From: Russell King - ARM Linux <hidden>
Date: 2015-10-19 16:46:07
Also in: dri-devel, linux-clk, linux-devicetree, linux-gpio, linux-i2c, linux-pm, linux-pwm, linux-tegra, lkml

On Mon, Oct 19, 2015 at 06:21:40PM +0200, Geert Uytterhoeven wrote:
Hi Russell,

On Mon, Oct 19, 2015 at 5:35 PM, Russell King - ARM Linux
[off-list ref] wrote:
quoted
quoted
quoted
What you can do is print those devices which have failed to probe at
late_initcall() time - possibly augmenting that with reports from
subsystems showing what resources are not available, but that's only
a guide, because of the "it might or might not be in a kernel module"
problem.
Well, adding those reports would give you a changelog similar to the
one in this series...
I'm not sure about that, because what I was thinking of is adding
a flag which would be set at late_initcall() time prior to running
a final round of deferred device probing.
Which round is the final round?
I said "a" not "the".  Maybe I should've said "one last round of deferred
probing before entering userspace".
That's the one which didn't manage to bind any new devices to drivers,
which is something you only know _after_ the round has been run.

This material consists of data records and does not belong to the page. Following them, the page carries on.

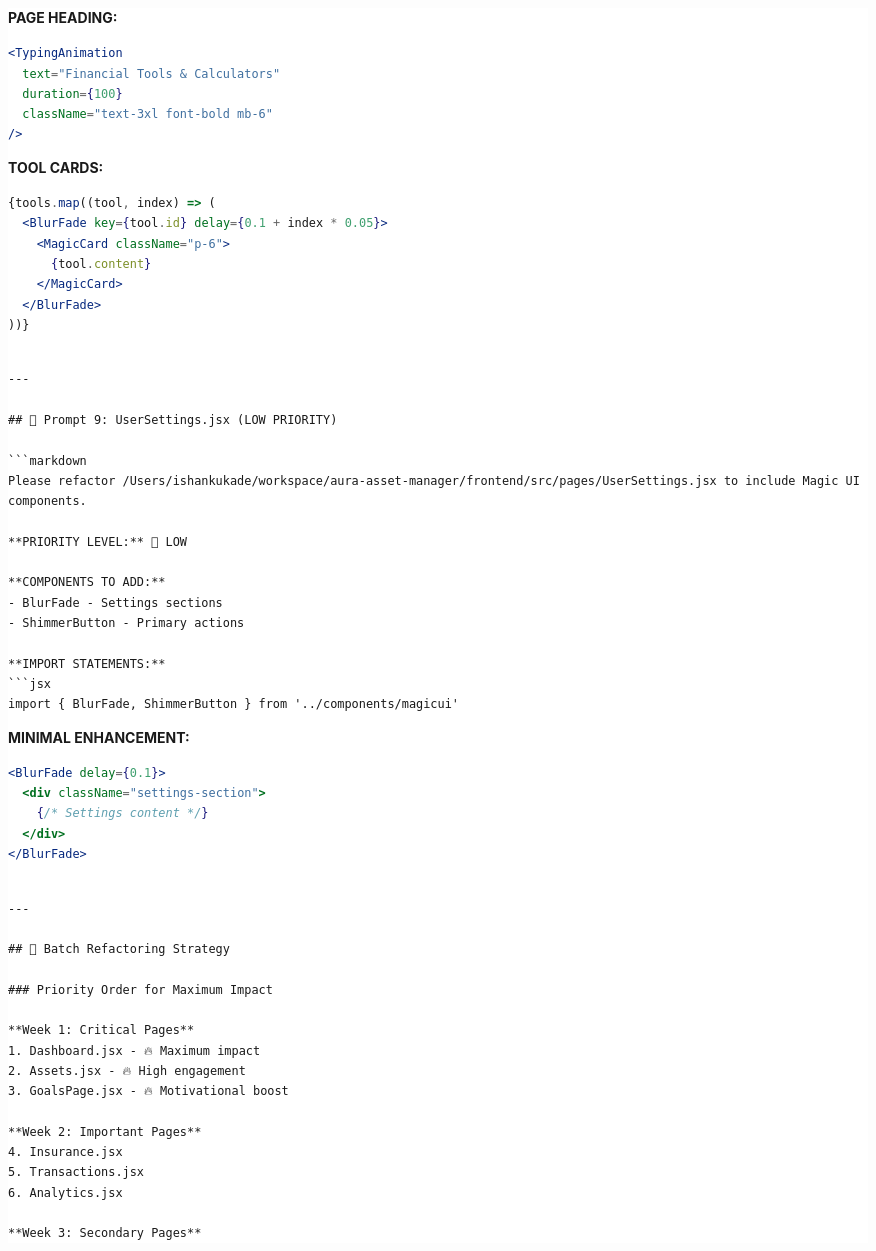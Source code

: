 **PAGE HEADING:**
```jsx
<TypingAnimation
  text="Financial Tools & Calculators"
  duration={100}
  className="text-3xl font-bold mb-6"
/>
```

**TOOL CARDS:**
```jsx
{tools.map((tool, index) => (
  <BlurFade key={tool.id} delay={0.1 + index * 0.05}>
    <MagicCard className="p-6">
      {tool.content}
    </MagicCard>
  </BlurFade>
))}
```
```

---

## 🎯 Prompt 9: UserSettings.jsx (LOW PRIORITY)

```markdown
Please refactor /Users/ishankukade/workspace/aura-asset-manager/frontend/src/pages/UserSettings.jsx to include Magic UI components.

**PRIORITY LEVEL:** 💫 LOW

**COMPONENTS TO ADD:**
- BlurFade - Settings sections
- ShimmerButton - Primary actions

**IMPORT STATEMENTS:**
```jsx
import { BlurFade, ShimmerButton } from '../components/magicui'
```

**MINIMAL ENHANCEMENT:**
```jsx
<BlurFade delay={0.1}>
  <div className="settings-section">
    {/* Settings content */}
  </div>
</BlurFade>
```
```

---

## 🚀 Batch Refactoring Strategy

### Priority Order for Maximum Impact

**Week 1: Critical Pages**
1. Dashboard.jsx - 🔥 Maximum impact
2. Assets.jsx - 🔥 High engagement
3. GoalsPage.jsx - 🔥 Motivational boost

**Week 2: Important Pages**
4. Insurance.jsx
5. Transactions.jsx
6. Analytics.jsx

**Week 3: Secondary Pages**
```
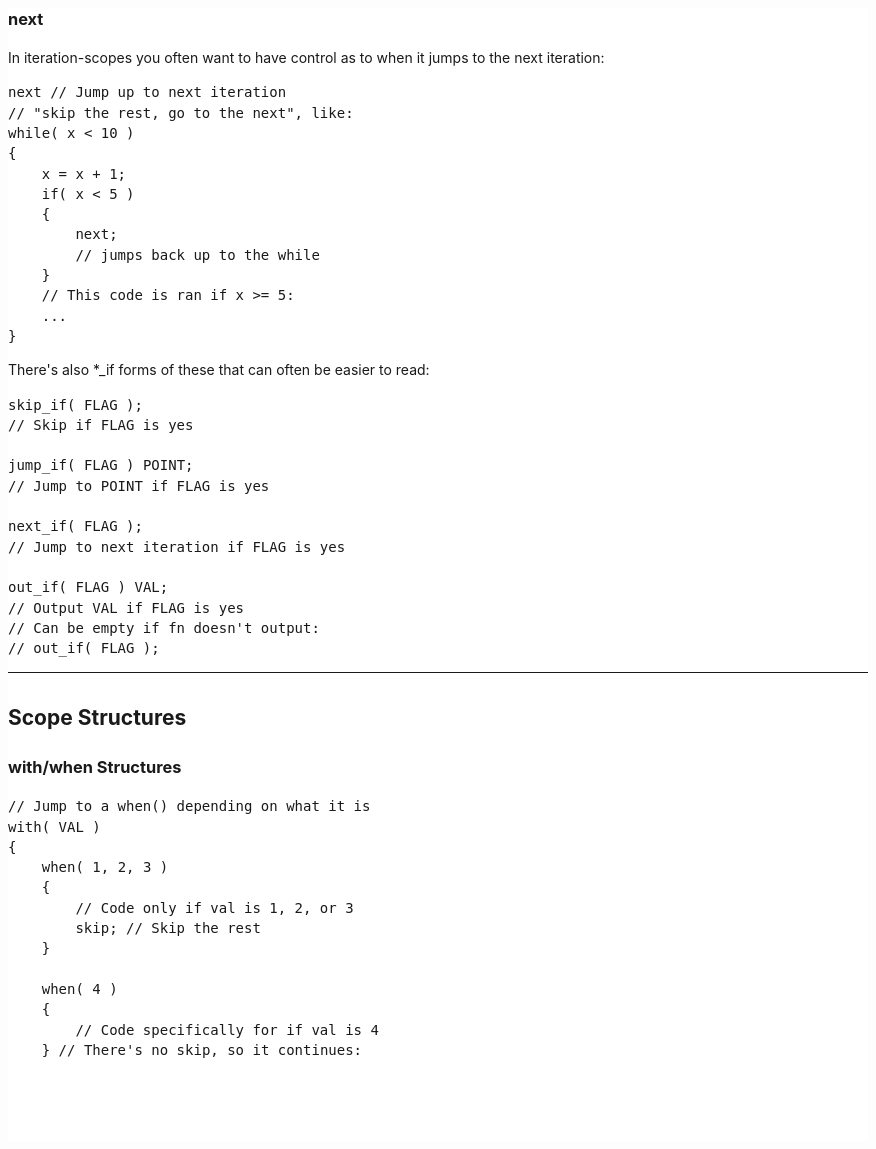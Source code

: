 
### next
In iteration-scopes you often want to have control as to when it jumps to the next iteration:
<pre>
<M>next</M> <G>// Jump up to next iteration</G>
<G>// "skip the rest, go to the next", like:</G>
<M>while</M><Y>(</Y> x <Y><</Y> <C>10</C> <Y>)</Y>
<C>{</C>
	x <Y>=</Y> x <Y>+</Y> <C>1;</C>
	<M>if</M><Y>(</Y> x <Y><</Y> <C>5</C> <Y>)</Y>
	<C>{</C>
		<M>next</M><C>;</C>
		<G>// jumps back up to the while</G>
	<C>}</C>
	<G>// This code is ran if x >= 5:</G>
	<LG>...</LG>
<C>}</C>
</pre>

There's also <LG>*</LG><M>_if</M> forms of these that can often be easier to read:
<pre>
<M>skip_if</M><Y>(</Y> <LG>FLAG</LG> <Y>)</Y><C>;</C>
<G>// Skip if FLAG is yes</G>

<M>jump_if</M><Y>(</Y> <LG>FLAG</LG> <Y>)</Y> <LG>POINT</LG><C>;</C>
<G>// Jump to POINT if FLAG is yes</G>

<M>next_if</M><Y>(</Y> <LG>FLAG</LG> <Y>)</Y><C>;</C>
<G>// Jump to next iteration if FLAG is yes</G>

<M>out_if</M><Y>(</Y> <LG>FLAG</LG> <Y>)</Y> <LG>VAL</LG><C>;</C>
<G>// Output VAL if FLAG is yes</G>
<G>// Can be empty if fn doesn't output:</G>
<G>// out_if( FLAG );</G>
</pre>

-------
## Scope Structures

### with/when Structures
<pre>
<G>// Jump to a when() depending on what it is</G>
<M>with</M><Y>(</Y> <LG>VAL</LG> <Y>)</Y>
<C>{</C>
	<M>when</M><Y>(</Y> <C>1</C><Y>,</Y> <C>2</C><Y>,</Y> <C>3</C> <Y>)</Y>
	<C>{</C>
		<G>// Code only if val is 1, 2, or 3</G>
		<M>skip</M><C>;</C> <G>// Skip the rest</G>
	<C>}</C>
	
	<M>when</M><Y>(</Y> <C>4</C> <Y>)</Y>
	<C>{</C>
		<G>// Code specifically for if val is 4</G>
	<C>}</C> <G>// There's no skip, so it continues:</G>
	
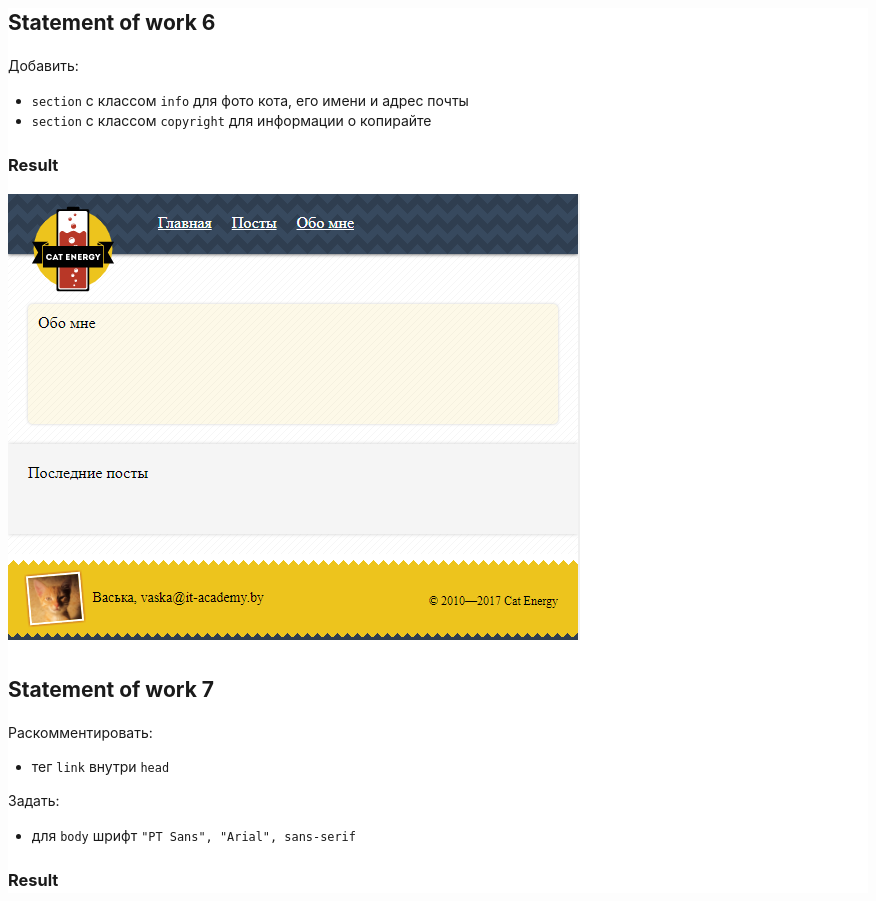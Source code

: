 ## Statement of work 6

Добавить:

* `section` с классом `info` для фото кота, его имени и адрес почты
* `section` с классом `copyright` для информации о копирайте

### Result

![](technical-specification-images/task6.png)

## Statement of work 7

Раскомментировать:

* тег `link` внутри `head` 

Задать:

* для `body` шрифт `"PT Sans", "Arial", sans-serif` 

### Result
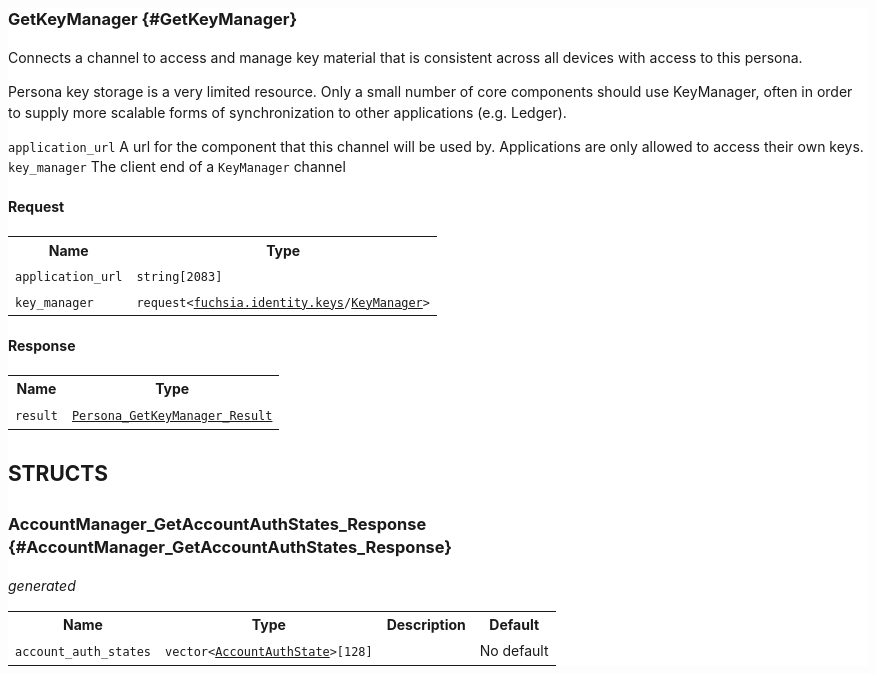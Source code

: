 ### GetKeyManager {#GetKeyManager}

<p>Connects a channel to access and manage key material that is consistent
across all devices with access to this persona.</p>
<p>Persona key storage is a very limited resource. Only a small number of
core components should use KeyManager, often in order to supply more
scalable forms of synchronization to other applications (e.g. Ledger).</p>
<p><code>application_url</code> A url for the component that this channel will be
used by. Applications are only allowed to access
their own keys.
<code>key_manager</code> The client end of a <code>KeyManager</code> channel</p>

#### Request
<table>
    <tr><th>Name</th><th>Type</th></tr>
    <tr>
            <td><code>application_url</code></td>
            <td>
                <code>string[2083]</code>
            </td>
        </tr><tr>
            <td><code>key_manager</code></td>
            <td>
                <code>request&lt;<a class='link' href='../fuchsia.identity.keys/'>fuchsia.identity.keys</a>/<a class='link' href='../fuchsia.identity.keys/#KeyManager'>KeyManager</a>&gt;</code>
            </td>
        </tr></table>


#### Response
<table>
    <tr><th>Name</th><th>Type</th></tr>
    <tr>
            <td><code>result</code></td>
            <td>
                <code><a class='link' href='#Persona_GetKeyManager_Result'>Persona_GetKeyManager_Result</a></code>
            </td>
        </tr></table>



## **STRUCTS**

### AccountManager_GetAccountAuthStates_Response {#AccountManager_GetAccountAuthStates_Response}
*generated*





<table>
    <tr><th>Name</th><th>Type</th><th>Description</th><th>Default</th></tr><tr>
            <td><code>account_auth_states</code></td>
            <td>
                <code>vector&lt;<a class='link' href='#AccountAuthState'>AccountAuthState</a>&gt;[128]</code>
            </td>
            <td></td>
            <td>No default</td>
        </tr>
</table>
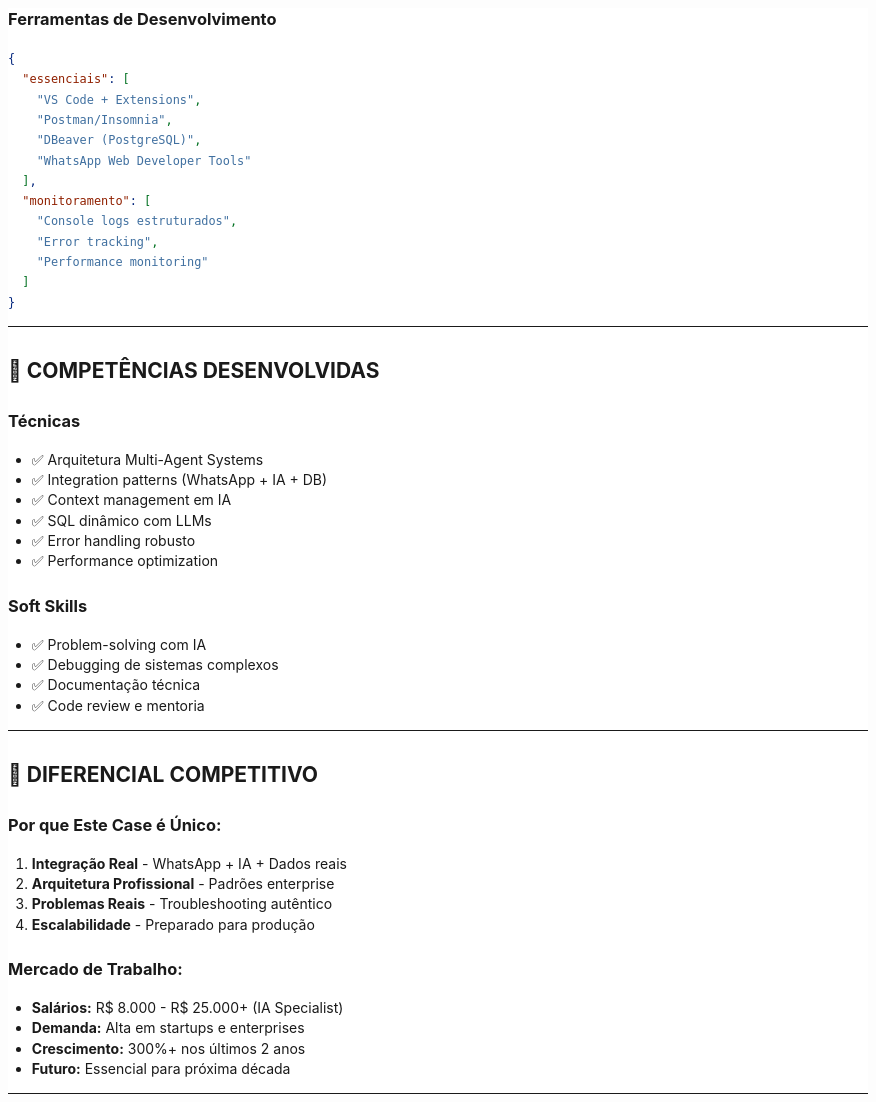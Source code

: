 ### **Ferramentas de Desenvolvimento**
```json
{
  "essenciais": [
    "VS Code + Extensions",
    "Postman/Insomnia",
    "DBeaver (PostgreSQL)",
    "WhatsApp Web Developer Tools"
  ],
  "monitoramento": [
    "Console logs estruturados",
    "Error tracking",
    "Performance monitoring"
  ]
}
```

---

## 🎯 **COMPETÊNCIAS DESENVOLVIDAS**

### **Técnicas**
- ✅ Arquitetura Multi-Agent Systems
- ✅ Integration patterns (WhatsApp + IA + DB)
- ✅ Context management em IA
- ✅ SQL dinâmico com LLMs
- ✅ Error handling robusto
- ✅ Performance optimization

### **Soft Skills**
- ✅ Problem-solving com IA
- ✅ Debugging de sistemas complexos
- ✅ Documentação técnica
- ✅ Code review e mentoria

---

## 🚀 **DIFERENCIAL COMPETITIVO**

### **Por que Este Case é Único:**
1. **Integração Real** - WhatsApp + IA + Dados reais
2. **Arquitetura Profissional** - Padrões enterprise
3. **Problemas Reais** - Troubleshooting autêntico
4. **Escalabilidade** - Preparado para produção

### **Mercado de Trabalho:**
- **Salários:** R$ 8.000 - R$ 25.000+ (IA Specialist)
- **Demanda:** Alta em startups e enterprises
- **Crescimento:** 300%+ nos últimos 2 anos
- **Futuro:** Essencial para próxima década

---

So I think we need one extra round to handle this.
Yes - because the idea is that we do everything we do today without
printing anything about deferred probes.  We then set a flag which
indicates we should report defers, and then we trigger another round
of probes.

If everything probed successfully, the deferred probe list will be
empty and nothing will be seen.  Otherwise, we should end up with a
report of all the devices that weren't able to be bound to their
drivers due to -EPROBE_DEFER.
quoted
This flag would then be used in a deferred_warn() printk function
which would normally be silent, but when this flag is set, it would
print the reason for the deferral - and this would replace (or be
added) to the subsystems and drivers which return -EPROBE_DEFER.

That has the effect of hiding all the deferrals up until just before
launching into userspace, which should then acomplish two things -
firstly, getting rid of the rather useless deferred messages up to
that point, and secondly printing the reason why the remaining
deferrals are happening.

That should be a small number of new lines plus a one-line change
in subsystems and drivers.
Apart from the extra round we probably can't get rid of, that sounds
OK to me.
Yes, it means a little longer to boot, but if there's nothing pending
this _should_ only be microseconds - it should be nothing more than
setting the flag, possibly taking and releasing a lock, and checking
that the deferred probe list is empty.

Of course, if the deferred probe list isn't empty, then there'll be
more expense - but I'm willing to bet that for those developers with
serial console enabled, the kernel boot will be faster overall due
to the reduced number of characters printed during the boot.

-- 
FTTC broadband for 0.8mile line: currently at 9.6Mbps down 400kbps up
according to speedtest.net.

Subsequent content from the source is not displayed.